Question

A composite bar of uniform cross-section is made of $25\, cm$ of copper, $10\, cm$ of nickel and $15\, cm$ of aluminium with perfect thermal contacts. The free copper end of the rod is at $100^{\circ} C$ and the free aluminium end is at $0^{\circ} C$. If $K_{ Cu }=2 K_{ Al }$ and $K_{ Al }=3\, K_{ Ni }$, then the temperatures of $Cu-Ni $ and $Ni-Al $ junctions are respectively, (Assume no loss of heat occurs from the sides of the rod, $K$ -thermal conductivity).

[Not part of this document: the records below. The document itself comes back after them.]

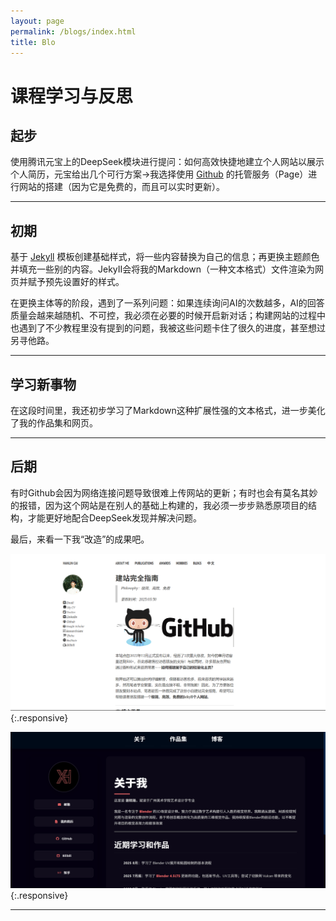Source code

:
 ```yaml
---
layout: page
permalink: /blogs/index.html
title: Blo 
---
```


# 课程学习与反思

## 起步

使用腾讯元宝上的DeepSeek模块进行提问：如何高效快捷地建立个人网站以展示个人简历，元宝给出几个可行方案->我选择使用 [Github](https://github.com) 的托管服务（Page）进行网站的搭建（因为它是免费的，而且可以实时更新）。

---

## 初期

基于 [Jekyll](https://jekyllcn.com/docs/usage/) 模板创建基础样式，将一些内容替换为自己的信息；再更换主题颜色并填充一些别的内容。JekyII会将我的Markdown（一种文本格式）文件渲染为网页并赋予预先设置好的样式。



在更换主体等的阶段，遇到了一系列问题：如果连续询问AI的次数越多，AI的回答质量会越来越随机、不可控，我必须在必要的时候开启新对话；构建网站的过程中也遇到了不少教程里没有提到的问题，我被这些问题卡住了很久的进度，甚至想过另寻他路。

---

## 学习新事物

 在这段时间里，我还初步学习了Markdown这种扩展性强的文本格式，进一步美化了我的作品集和网页。

---

## 后期

有时Github会因为网络连接问题导致很难上传网站的更新；有时也会有莫名其妙的报错，因为这个网站是在别人的基础上构建的，我必须一步步熟悉原项目的结构，才能更好地配合DeepSeek发现并解决问题。



最后，来看一下我“改造”的成果吧。

![原网站](images/sources/原网站.png){:.responsive}

![现网站](images/sources/现网站.png){:.responsive}

---
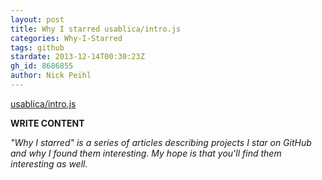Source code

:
 ```yaml
---
layout: post
title: Why I starred usablica/intro.js
categories: Why-I-Starred
tags: github
stardate: 2013-12-14T00:30:23Z
gh_id: 8686855
author: Nick Peihl
---
```


[usablica/intro.js](star.repo.html_url)

**WRITE CONTENT**

*"Why I starred" is a series of articles describing projects I star on GitHub and why I found them interesting. My hope is that you'll find them interesting as well.*

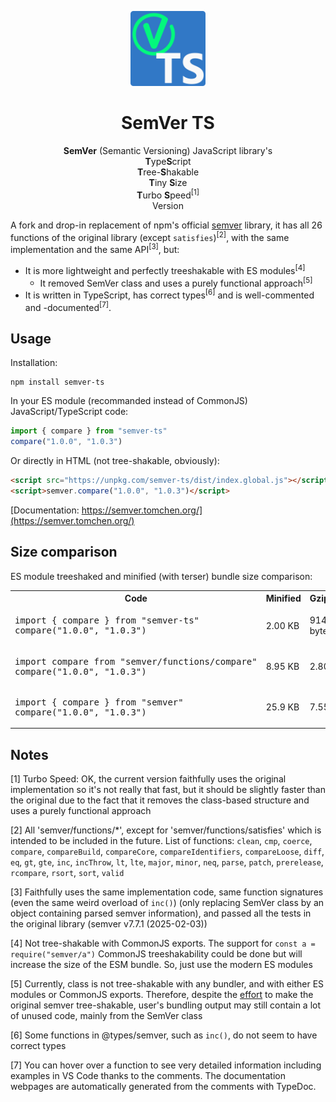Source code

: <p align="center">
  <a href="https://semver.tomchen.org/" target="_blank">
    <img width="120" src="semver-ts.svg" />
  </a>
</p>

<h1 align="center">SemVer TS</h1>

<p align="center"><strong>SemVer</strong> (Semantic Versioning) JavaScript library's<br />
<strong>T</strong>ype<strong>S</strong>cript<br />
<strong>T</strong>ree-<strong>S</strong>hakable<br />
<strong>T</strong>iny <strong>S</strong>ize<br />
<strong>T</strong>urbo <strong>S</strong>peed<sup>[1]</sup><br />
Version</p>

A fork and drop-in replacement of npm's official [semver](https://www.npmjs.com/package/semver) library, it has all 26 functions of the original library (except `satisfies`)<sup>[2]</sup>, with the same implementation and the same API<sup>[3]</sup>, but:

- It is more lightweight and perfectly treeshakable with ES modules<sup>[4]</sup>
  - It removed SemVer class and uses a purely functional approach<sup>[5]</sup>
- It is written in TypeScript, has correct types<sup>[6]</sup> and is well-commented and -documented<sup>[7]</sup>.

## Usage

Installation:

```
npm install semver-ts
```

In your ES module (recommanded instead of CommonJS) JavaScript/TypeScript code:

```js
import { compare } from "semver-ts"
compare("1.0.0", "1.0.3")
```

Or directly in HTML (not tree-shakable, obviously):

```html
<script src="https://unpkg.com/semver-ts/dist/index.global.js"></script>
<script>semver.compare("1.0.0", "1.0.3")</script>
```

[Documentation: https://semver.tomchen.org/](https://semver.tomchen.org/)

## Size comparison

ES module treeshaked and minified (with terser) bundle size comparison:

<table>
  <tr>
    <th>Code</th>
    <th>Minified</th>
    <th>Gzipped</th>
  </tr>
  <tr>
    <td><pre>import { compare } from "semver-ts"
compare("1.0.0", "1.0.3")</pre></td>
    <td>2.00 KB</td>
    <td>914 bytes</td>
  </tr>
  <tr>
    <td><pre>import compare from "semver/functions/compare"
compare("1.0.0", "1.0.3")</pre></td>
    <td>8.95 KB</td>
    <td>2.80 KB</td>
  </tr>
  <tr>
    <td><pre>import { compare } from "semver"
compare("1.0.0", "1.0.3")</pre></td>
    <td>25.9 KB</td>
    <td>7.55 KB</td>
  </tr>
</table>

## Notes

[1] Turbo Speed: OK, the current version faithfully uses the original implementation so it's not really that fast, but it should be slightly faster than the original due to the fact that it removes the class-based structure and uses a purely functional approach

[2] All 'semver/functions/*', except for 'semver/functions/satisfies' which is intended to be included in the future. List of functions: `clean`, `cmp`, `coerce`, `compare`, `compareBuild`, `compareCore`, `compareIdentifiers`, `compareLoose`, `diff`, `eq`, `gt`, `gte`, `inc`, `incThrow`, `lt`, `lte`, `major`, `minor`, `neq`, `parse`, `patch`, `prerelease`, `rcompare`, `rsort`, `sort`, `valid`

[3] Faithfully uses the same implementation code, same function signatures (even the same weird overload of `inc()`) (only replacing SemVer class by an object containing parsed semver information), and passed all the tests in the original library (semver v7.7.1 (2025-02-03))

[4] Not tree-shakable with CommonJS exports. The support for `const a = require("semver/a")` CommonJS treeshakability could be done but will increase the size of the ESM bundle. So, just use the modern ES modules

[5] Currently, class is not tree-shakable with any bundler, and with either ES modules or CommonJS exports. Therefore, despite the [effort](https://github.com/npm/node-semver/issues/291) to make the original semver tree-shakable, user's bundling output may still contain a lot of unused code, mainly from the SemVer class

[6] Some functions in @types/semver, such as `inc()`, do not seem to have correct types

[7] You can hover over a function to see very detailed information including examples in VS Code thanks to the comments. The documentation webpages are automatically generated from the comments with TypeDoc.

• A. $82.3{ }^{\circ} C , 31.3^{\circ} C$
• B. $78.3^{\circ} C , 26.1^{\circ} C$
• C. $70^{\circ} C , 23.3^{\circ} C$
• D. $90.3^{\circ} C , 30.1^{\circ} C$

Answer 1

Answer: (B)

Heat transfer, $\frac{\Delta Q}{\Delta t}=\frac{K A\left(T_{1}-T_{2}\right)}{L}$
or $\frac{K_{ Cu }(A)\left(100-T_{1}\right)}{25}=\frac{K_{ Ni }(A)\left(T_{1}-T_{2}\right)}{10}=\frac{K_{ Al }(A)\left(T_{2}\right)}{15}$
$\because K_{ Cu }=2 K_{ Al }$ and $K_{ Al }=3 K_{ Ni }$
$\therefore \frac{2 K_{ Al }(A)\left(100-T_{1}\right)}{25}=\frac{K_{ Al }(A)\left(T_{2}\right)}{15}$
$\Rightarrow 6 T_{1}+5 T_{2}=600\,\,\,...(i)$
$\Rightarrow \frac{K_{ Ni }(A)\left(T_{1}-T_{2}\right)}{10}=\frac{3 K_{ Ni }(A)\left(T_{2}\right)}{15}$
$\Rightarrow T_{1}=3 T_{2}\,\,\,...(i)$
From Eqs. (i) and (ii), we get
$T_{2}=26.08^{\circ} C$
$T_{1}=78.26^{\circ} C $
Hence, the temperature of $Cu-Ni$ and $Ni - Al$ junctions are respectively, $78.26^{\circ}$ and $26.08^{\circ} C$.